Un progetto innovativo, in collaborazione con l’Agenzia spaziale europea, che combina immagini satellitari e dati raccolti dai pastori. Obiettivo: monitorare la siccità nel Sahel e guidare gli allevatori verso pascoli migliori, in un’area caratterizzata da siccità e inondazioni intense e considerata, attualmente, “epicentro” della fame

Sahel
Tempo di lettura: 3 minuti

Un messaggio radio, promosso in diverse lingue locali, che indica una nuova via ai pastori, affinché possano trovare una terra capace di nutrire il proprio bestiame. Un “bollettino” periodico che comunica ai governi locali e ai donatori le zone in cui le scorte di acqua sono quasi esaurite. Tali attività, oggi, sono possibili, in Sahel, grazie all’avvento di un “sistema di allerta precoce” basato sulla combinazione di dati e intelligenza artificiale. L’iniziativa è stata sviluppata da Azione contro la Fame in una delle regioni al mondo più colpite dalla crisi climatica ed uno degli epicentri della fame; un’area in cui 374.000 bambini soffrono di malnutrizione acuta. Il sistema, consultabile al sito www.sigsahel.info, suggerisce i punti in cui si trovano i migliori pascoli e fonti idriche e, allo stesso tempo, consente di prevenire potenziali emergenze. Quando l’allarme viene lanciato per tempo, infatti, le autorità locali e le organizzazioni possono mettere in atto misure tese, da un lato, a scongiurare una eventuale criticità futura e, dall’altro, a promuovere interventi più sostenibili dal punto di vista economico.

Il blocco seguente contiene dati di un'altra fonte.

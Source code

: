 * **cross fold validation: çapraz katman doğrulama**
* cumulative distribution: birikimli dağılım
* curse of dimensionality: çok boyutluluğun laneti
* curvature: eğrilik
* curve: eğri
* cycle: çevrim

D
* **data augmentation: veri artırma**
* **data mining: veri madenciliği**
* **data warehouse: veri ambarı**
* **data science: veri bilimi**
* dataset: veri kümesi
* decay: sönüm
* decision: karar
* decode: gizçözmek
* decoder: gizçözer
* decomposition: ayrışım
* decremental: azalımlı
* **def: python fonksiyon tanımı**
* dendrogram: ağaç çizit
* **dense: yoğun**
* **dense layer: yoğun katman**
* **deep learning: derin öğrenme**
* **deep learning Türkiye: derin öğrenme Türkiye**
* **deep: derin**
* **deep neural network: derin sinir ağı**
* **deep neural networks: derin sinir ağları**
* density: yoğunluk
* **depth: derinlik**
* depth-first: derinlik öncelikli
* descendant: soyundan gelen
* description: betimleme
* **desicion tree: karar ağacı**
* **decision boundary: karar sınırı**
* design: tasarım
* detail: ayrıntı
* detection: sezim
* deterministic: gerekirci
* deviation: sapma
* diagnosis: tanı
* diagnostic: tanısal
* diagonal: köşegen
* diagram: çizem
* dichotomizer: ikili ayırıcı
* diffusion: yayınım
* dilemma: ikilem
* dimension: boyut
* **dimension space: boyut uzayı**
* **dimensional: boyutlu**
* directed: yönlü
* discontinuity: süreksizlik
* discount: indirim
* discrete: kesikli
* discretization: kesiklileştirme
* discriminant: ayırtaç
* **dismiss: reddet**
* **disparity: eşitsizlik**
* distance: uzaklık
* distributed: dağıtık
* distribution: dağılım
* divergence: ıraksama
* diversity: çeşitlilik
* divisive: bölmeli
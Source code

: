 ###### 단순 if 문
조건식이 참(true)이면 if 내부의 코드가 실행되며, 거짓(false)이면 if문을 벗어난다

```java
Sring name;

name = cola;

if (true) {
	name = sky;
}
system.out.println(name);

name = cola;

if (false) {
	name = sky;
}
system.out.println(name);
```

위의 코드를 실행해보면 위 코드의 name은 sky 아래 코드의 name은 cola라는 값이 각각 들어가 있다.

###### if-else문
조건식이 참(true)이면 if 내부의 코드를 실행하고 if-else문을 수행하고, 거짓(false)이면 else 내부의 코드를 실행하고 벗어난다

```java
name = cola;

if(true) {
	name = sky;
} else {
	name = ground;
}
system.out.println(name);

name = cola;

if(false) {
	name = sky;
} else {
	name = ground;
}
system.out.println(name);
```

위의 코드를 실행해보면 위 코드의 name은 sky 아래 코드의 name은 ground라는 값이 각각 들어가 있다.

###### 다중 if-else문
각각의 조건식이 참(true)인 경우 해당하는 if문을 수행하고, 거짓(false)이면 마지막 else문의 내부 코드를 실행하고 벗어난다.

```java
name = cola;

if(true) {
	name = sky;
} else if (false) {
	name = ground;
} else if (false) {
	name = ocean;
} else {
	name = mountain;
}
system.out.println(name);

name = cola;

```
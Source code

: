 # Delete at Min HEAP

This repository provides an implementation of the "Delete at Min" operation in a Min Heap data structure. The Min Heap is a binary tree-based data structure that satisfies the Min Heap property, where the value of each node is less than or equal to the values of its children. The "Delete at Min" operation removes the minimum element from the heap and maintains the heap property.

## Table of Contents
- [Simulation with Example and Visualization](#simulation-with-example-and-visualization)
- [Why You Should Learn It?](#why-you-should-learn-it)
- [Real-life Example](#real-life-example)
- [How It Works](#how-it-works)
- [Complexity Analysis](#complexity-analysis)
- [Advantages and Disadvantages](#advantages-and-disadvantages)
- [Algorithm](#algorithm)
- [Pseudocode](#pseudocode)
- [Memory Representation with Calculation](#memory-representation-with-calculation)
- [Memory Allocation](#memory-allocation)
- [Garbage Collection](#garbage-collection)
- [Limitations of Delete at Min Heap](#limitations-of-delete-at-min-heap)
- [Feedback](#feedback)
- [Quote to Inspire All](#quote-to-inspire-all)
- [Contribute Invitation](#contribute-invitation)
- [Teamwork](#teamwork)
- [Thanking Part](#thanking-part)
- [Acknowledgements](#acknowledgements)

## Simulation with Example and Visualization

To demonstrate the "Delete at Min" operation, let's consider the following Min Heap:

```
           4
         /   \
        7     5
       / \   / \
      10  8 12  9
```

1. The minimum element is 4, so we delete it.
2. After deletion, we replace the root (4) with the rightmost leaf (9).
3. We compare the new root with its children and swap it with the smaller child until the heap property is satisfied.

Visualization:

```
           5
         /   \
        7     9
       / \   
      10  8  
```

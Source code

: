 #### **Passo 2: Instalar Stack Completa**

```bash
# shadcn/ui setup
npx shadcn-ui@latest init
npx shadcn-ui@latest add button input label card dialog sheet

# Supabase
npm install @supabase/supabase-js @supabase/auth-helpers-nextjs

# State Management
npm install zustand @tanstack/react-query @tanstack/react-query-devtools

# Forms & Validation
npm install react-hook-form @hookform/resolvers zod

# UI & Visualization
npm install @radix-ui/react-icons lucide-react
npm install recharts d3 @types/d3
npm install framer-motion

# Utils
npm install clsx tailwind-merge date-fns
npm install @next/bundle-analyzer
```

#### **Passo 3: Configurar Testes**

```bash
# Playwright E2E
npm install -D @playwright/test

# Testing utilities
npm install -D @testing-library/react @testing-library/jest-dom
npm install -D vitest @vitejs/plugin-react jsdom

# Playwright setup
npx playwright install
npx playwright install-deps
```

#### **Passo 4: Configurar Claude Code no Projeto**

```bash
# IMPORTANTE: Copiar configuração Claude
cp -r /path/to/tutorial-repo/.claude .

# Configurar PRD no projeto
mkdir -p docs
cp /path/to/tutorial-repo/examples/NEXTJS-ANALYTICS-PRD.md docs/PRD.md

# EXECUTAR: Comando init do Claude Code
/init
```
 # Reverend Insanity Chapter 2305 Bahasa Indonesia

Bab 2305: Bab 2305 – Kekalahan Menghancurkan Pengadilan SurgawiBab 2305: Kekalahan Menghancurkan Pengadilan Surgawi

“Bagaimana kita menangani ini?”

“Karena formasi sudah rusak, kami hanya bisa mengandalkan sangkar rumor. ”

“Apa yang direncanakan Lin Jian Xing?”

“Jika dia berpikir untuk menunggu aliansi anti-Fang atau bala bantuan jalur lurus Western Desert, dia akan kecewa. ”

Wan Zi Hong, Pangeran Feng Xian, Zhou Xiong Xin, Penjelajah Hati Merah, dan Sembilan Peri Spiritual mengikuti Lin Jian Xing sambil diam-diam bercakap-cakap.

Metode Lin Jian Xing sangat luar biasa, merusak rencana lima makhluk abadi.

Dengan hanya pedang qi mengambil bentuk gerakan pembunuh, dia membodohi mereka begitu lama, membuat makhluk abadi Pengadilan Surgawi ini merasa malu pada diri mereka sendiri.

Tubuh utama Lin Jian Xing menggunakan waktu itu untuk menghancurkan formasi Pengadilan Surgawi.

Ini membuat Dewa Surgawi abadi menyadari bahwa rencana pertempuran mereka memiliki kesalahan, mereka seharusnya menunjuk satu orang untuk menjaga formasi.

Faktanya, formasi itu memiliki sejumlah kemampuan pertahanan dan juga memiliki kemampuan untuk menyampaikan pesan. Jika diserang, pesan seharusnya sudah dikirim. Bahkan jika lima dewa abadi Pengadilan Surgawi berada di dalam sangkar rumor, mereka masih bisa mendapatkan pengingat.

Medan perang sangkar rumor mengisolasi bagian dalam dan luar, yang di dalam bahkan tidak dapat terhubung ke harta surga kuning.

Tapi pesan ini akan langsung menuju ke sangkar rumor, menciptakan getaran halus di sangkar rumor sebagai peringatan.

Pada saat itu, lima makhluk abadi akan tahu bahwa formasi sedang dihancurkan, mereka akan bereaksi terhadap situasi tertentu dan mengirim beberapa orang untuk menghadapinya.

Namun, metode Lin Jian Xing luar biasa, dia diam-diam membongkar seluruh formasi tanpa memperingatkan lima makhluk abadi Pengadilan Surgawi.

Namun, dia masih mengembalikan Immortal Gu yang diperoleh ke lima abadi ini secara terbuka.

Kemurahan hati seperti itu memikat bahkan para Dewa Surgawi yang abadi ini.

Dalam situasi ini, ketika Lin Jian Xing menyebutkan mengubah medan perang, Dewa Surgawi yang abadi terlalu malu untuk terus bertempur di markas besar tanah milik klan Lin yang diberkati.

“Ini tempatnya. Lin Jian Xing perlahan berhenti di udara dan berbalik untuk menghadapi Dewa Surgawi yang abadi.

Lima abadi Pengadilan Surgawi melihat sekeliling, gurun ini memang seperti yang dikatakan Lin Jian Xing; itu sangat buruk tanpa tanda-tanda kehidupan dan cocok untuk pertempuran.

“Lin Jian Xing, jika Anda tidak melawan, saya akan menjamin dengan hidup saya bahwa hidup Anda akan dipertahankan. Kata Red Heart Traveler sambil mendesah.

Si tratta di un progetto avviato, nel 2007, grazie alla collaborazione con l’Agenzia spaziale europea (ESA) – ha dichiarato Didier Verges, responsabile prevenzione e resilienza alle calamità di Azione contro la Fame -. L’idea, allora, era semplice: utilizzare il telerilevamento per monitorare, in tempo reale, lo stato della biomassa, con l’obiettivo di guidare i pastori della regione verso zone migliori in cui effettuare il pascolo. Recentemente, in collaborazione con la Banca Mondiale e la Fondazione Principe Alberto II di Monaco, abbiamo ampliato l’area di copertura del programma e migliorato gli algoritmi per integrare immagini ad alta risoluzione delle acque superficiali e delle biomasse. In 107 siti di cinque Paesi (Mali, Niger, Senegal, Mauritania e Burkina Faso] vengono raccolte informazioni ogni 10 giorni sulle condizioni dei pascoli. La necessità di ampliare le informazioni sulle aree del Sahel durante la pandemia ci ha, infine, sollecitato a collaborare con la federazione regionale delle associazioni pastorali, triplicando così il numero di siti selezionati per raccogliere le informazioni”.

Si tratta di un progetto che, oggi, assume un doppio valore per i pastori, in una regione in cui il 40% della popolazione dipende dall’allevamento. La chiusura delle frontiere a causa del Covid-19, oltre che le violenze in corso in luoghi come il nord del Mali, ha lasciato 12 milioni di persone senza cibo. Un dato senza precedenti degli ultimi dieci anni. Il “sistema di allerta precoce”, combinando e analizzando i dati, si pone un duplice obiettivo: comunicare, attraverso programmi radiofonici locali, con i pastori che hanno sempre più difficoltà a trovare acqua e foraggio, in una zona dove il deserto avanza inarrestabile; fornire alle autorità e ai donatori informazioni allo scopo di favorire risposte rapide per evitare crisi alimentari.

Il “sistema di allerta precoce” non è l’unica soluzione promossa dall’organizzazione nell’ottica di fronteggiare il cambiamento climatico nel Sahel. Azione contro la fame, presente dal 1995 in otto Paesi della regione, sviluppa altre attività: la costruzione di piccole infrastrutture idrauliche per trattenere l’acqua piovana (note come “mezzelune del deserto”), la promozione di colture più resistenti adatte anche a zone colpite dalla siccità e l’agroecologia che, insieme con la distribuzione di aiuti monetari, consentono di riattivare le economie locali, evitando così gravi crisi come quelle vissute dalla regione negli anni 2005, 2008, 2012 e 2018.